S'il y a une manière de travailler elle ne vaut que par le résultat que j'en obtiens, que par la validité que le lecteur accordera au texte que j'ai écrit. Je ne suis pas très sûr de moi sur l'intentionnalité du texte. Sans doute repose-t-il et se fortifie-t-il à une veine intérieure qui me reste secrète. Je devine plus que je ne saisis les ruades sur lesquelles un texte s'appuie. Je dis ruade parce que je vois bien qu'il est facile d'asséner tout et son contraire en matière d'écriture. C'est un travers dans lequel je peux tomber. Plus le temps va et plus je me dévêts des oripeaux de la bien-pensance qui fait écran. Le tamis de la conscience par laquelle les mots et les phrases s'agencent, il faut parfois le rejeter, le temps nécessaire pour devenir autre, s'installer dans un no man's land, où je ne suis plus, où je deviens l'autre, celui par qui l'écriture advient. Cette manière de se déprendre de soi est une des caractéristiques à laquelle je me rends désormais. Je deviens lecteur de ce que j'écris, non parce que je l'aurais écrit mais parce que je le perçois avec d'autres yeux que ceux rivés sur le clavier, avec des yeux de lecteur. C'est ce mouvement qui m'intéresse et, seul, ce mouvement me renvoie à l'écriture.

 

N'allez pas croire que je me défile, que mes écrits, puisqu'il m'est demandé de personnaliser, soient des écrits de non-sens. Vous vous abuseriez à bon compte. Le moindre graphe encense. Le Néandertalien qui était déjà là, en est peut-être un lointain témoin et un complice surprenant.  Alors pour rester dans cette lignée je peux dire qu'écrire me tient debout, me relève. C'est très simplement exprimer ce que je ressens, depuis ma nuit des temps à moi, où un tout premier poème a émergé. Je ne suis pas très sûr d'être un écrivain. La revendication n'est pas mon fort. Je suis, par contre, quelqu'un du poème, sans entrave et sans réserve. Avec le poème, je deviens libre, plus libre que je ne le serai jamais. Si je construis une maison avec mes mots alors je deviendrai écrivain. Mais je crains de ne le savoir jamais. Avec les poèmes je suis plus aérien, moins attaché à la longe du monde, j'étincelle, j'allume mes feux et contre-feux, je m'y brûle à petit feu jusqu'au jour où l'incandescence en moi jaillira en gerbes et me consumera. Écrire, ce peut-être ça.
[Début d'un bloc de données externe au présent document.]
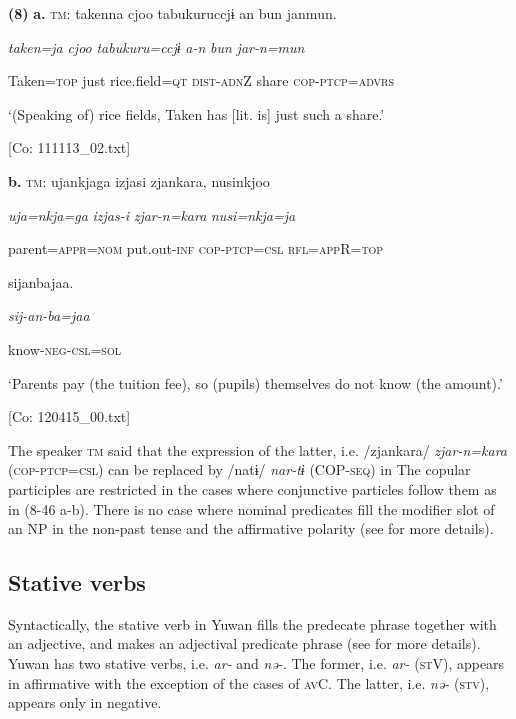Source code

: \textbf{(8)}  \textbf{a.}  \textsc{tm}:  takenna  cjoo  tabukuruccjɨ  an  bun  janmun.

      \textit{taken=ja}  \textit{cjoo}  \textit{tabukuru=ccjɨ}  \textit{a-n}  \textit{bun}  \textit{jar-n=mun}

      Taken=\textsc{top}  just  rice.field=\textsc{qt}  \textsc{dist}-\textsc{adn}Z  share  \textsc{cop}-\textsc{ptcp}=\textsc{advrs}

      ‘(Speaking of) rice fields, Taken has [lit. is] just such a share.’

      [Co: 111113\_02.txt]

  \textbf{b.}  \textsc{tm}:  ujankjaga  izjasi  zjankara,  nusinkjoo

      \textit{uja=nkja=ga}  \textit{izjas-i}  \textit{zjar-n=kara}  \textit{nusi=nkja=ja}

      parent=\textsc{appr}=\textsc{nom}  put.out-\textsc{inf}  \textsc{cop}-\textsc{ptcp}=\textsc{csl}  \textsc{rfl}=\textsc{app}R=\textsc{top}

      sijanbajaa.

      \textit{sij-an-ba=jaa}

      know-\textsc{neg}-\textsc{csl}=\textsc{sol}

      ‘Parents pay (the tuition fee), so (pupils) themselves do not know (the amount).’

      [Co: 120415\_00.txt]

The speaker \textsc{tm} said that the expression of the latter, i.e. /zjankara/ \textit{zjar-n=kara} (\textsc{cop}-\textsc{ptcp}=\textsc{csl}) can be replaced by /natɨ/ \textit{nar-tɨ} (COP-\textsc{seq}) in  The copular participles are restricted in the cases where conjunctive particles follow them as in (8-46 a-b). There is no case where nominal predicates fill the modifier slot of an NP in the non-past tense and the affirmative polarity (see  for more details).

\subsection{Stative verbs}

Syntactically, the stative verb in Yuwan fills the predecate phrase together with an adjective, and makes an adjectival predicate phrase (see  for more details). Yuwan has two stative verbs, i.e. \textit{ar-} and \textit{nə-}. The former, i.e. \textit{ar-} (\textsc{st}V), appears in affirmative with the exception of the cases of \textsc{av}C. The latter, i.e. \textit{nə-} (\textsc{stv}), appears only in negative.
Mais ce peut-être bien d'autres choses que beaucoup de verbes pourraient expliciter : se noyer, suffoquer, respirer, se trahir, s'offenser, se raidir, s'amocher, se casser en mille morceaux, briser net, revendiquer, piocher, creuser, labourer, mordre,  faire tombeau, exorciser, caresser, dessiner, célébrer, s'assoiffer, se vieillir, s'ajeunir, tomber, s'affronter, volcaniser, tomber, se relever, s'épuiser, s'émonder, croître, naître et renaître, se moquer, s'amender, disparaître, grandir et veiller..... Bref autant de possibilités, de jeux dans les mots, de sens et contresens avec lesquels joue une existence. Et bref encore, écrire c'est, de manière rédhibitoire, s'essayer à soi, pour et contre soi.    

 

J'aime les livres que j'ai écrits. Si je ne le pensais pas, la chose serait incongrue. C'est le moins que je leur doive sinon comment les défendre, les faire entendre, les donner à lire. Je peux donc évoquer les trois derniers d'entre eux.

 

Mes trois derniers livres

 

1°/ La grande Mémé des Albères. Le titre est en référence à une nouvelle de Gabriel García Márquez. J'ai rodé autour car j'aurais aimé savoir broder, coudre, tricoter. Un savoir-faire nécessaire à tout bon écrivain. Je ne le suis donc pas encore. Qu'importe, Mon Roussillon natal, l'Espagne de mon père coupée en deux par la guerre civile de 1936-1939, le souvenir de ma propre grand-mère maternelle, la convocation de mes six frères et sœurs ont motivé le passage à l'acte. Le texte n'aurait pu être qu'un plagiat.  Il ne l'est pas. Comme beaucoup de mes livres, il est le fruit d’une collaboration avec la peintre Annie-Roxane Maurer qui n'est plus. Je voulais que le livre soit identifiable, par reconnaissance. Le texte écrit est ce qu'il est. Au lecteur de découvrir ce qu'il est. Un poème. Rien de plus et rien de moins. Avec ses mots et ses réminiscences d'un monde partagé, d'une enfance envolée, mais aussi avec ses couleurs à la Chagall qui m'enchantent toujours autant. C'est là un livre témoin de ce qui n'est plus mais qui a fait battre un cœur. C'est un livre choral. Un hymne joyeux et grave.

 

2°/ Célébration est un livre de l'observation. Il est arrivé sans crier gare alors que je venais de changer de lieu de vie et que le changement que cela m'occasionnait demandait à s'exprimer. J'ai passé des jours à regarder l'univers dans lequel j'allais désormais vivre. Cette nouveauté a été un bienfait d'où est née l'envie de rendre compte de cet état insolite dans lequel je me trouvais soudainement versé. J'étais heureux sans autre explication que celle de me sentir allégé. C'est cette légèreté qui est à la source de Célébration et aussi, le désir de partager les choses simples de la vie car elles ne sont jamais tout à fait telles que nous les vivons. Ce n'est qu'après, bien après, que nous en découvrons l'importance qu'elles avaient, déjà, au moment où elles se présentèrent à nous. Cette simplicité que nous ne voyons pas, tant elle est d'évidence, c'est de cela que j'avais le désir du dire. Pour cerner et entrevoir la métamorphose. Les saisons, dans l'alternance qui les favorise et défavorise tour à tour, m'ont parues essentielles dans ce que je voulais vous raconter. Je les ai donc accompagnées, jour après jour, durant un cycle complet, 365 jours passés à regarder et à écrire le bout de nature qui s'offrait à mes yeux, à sentir, humer, regarder, dévoiler, dérider le goutte-à- goutte des journées. J'ai voyagé et j'ai rêvé. Je crois que c'est un livre où la tendresse et la gratitude ne sont jamais loin.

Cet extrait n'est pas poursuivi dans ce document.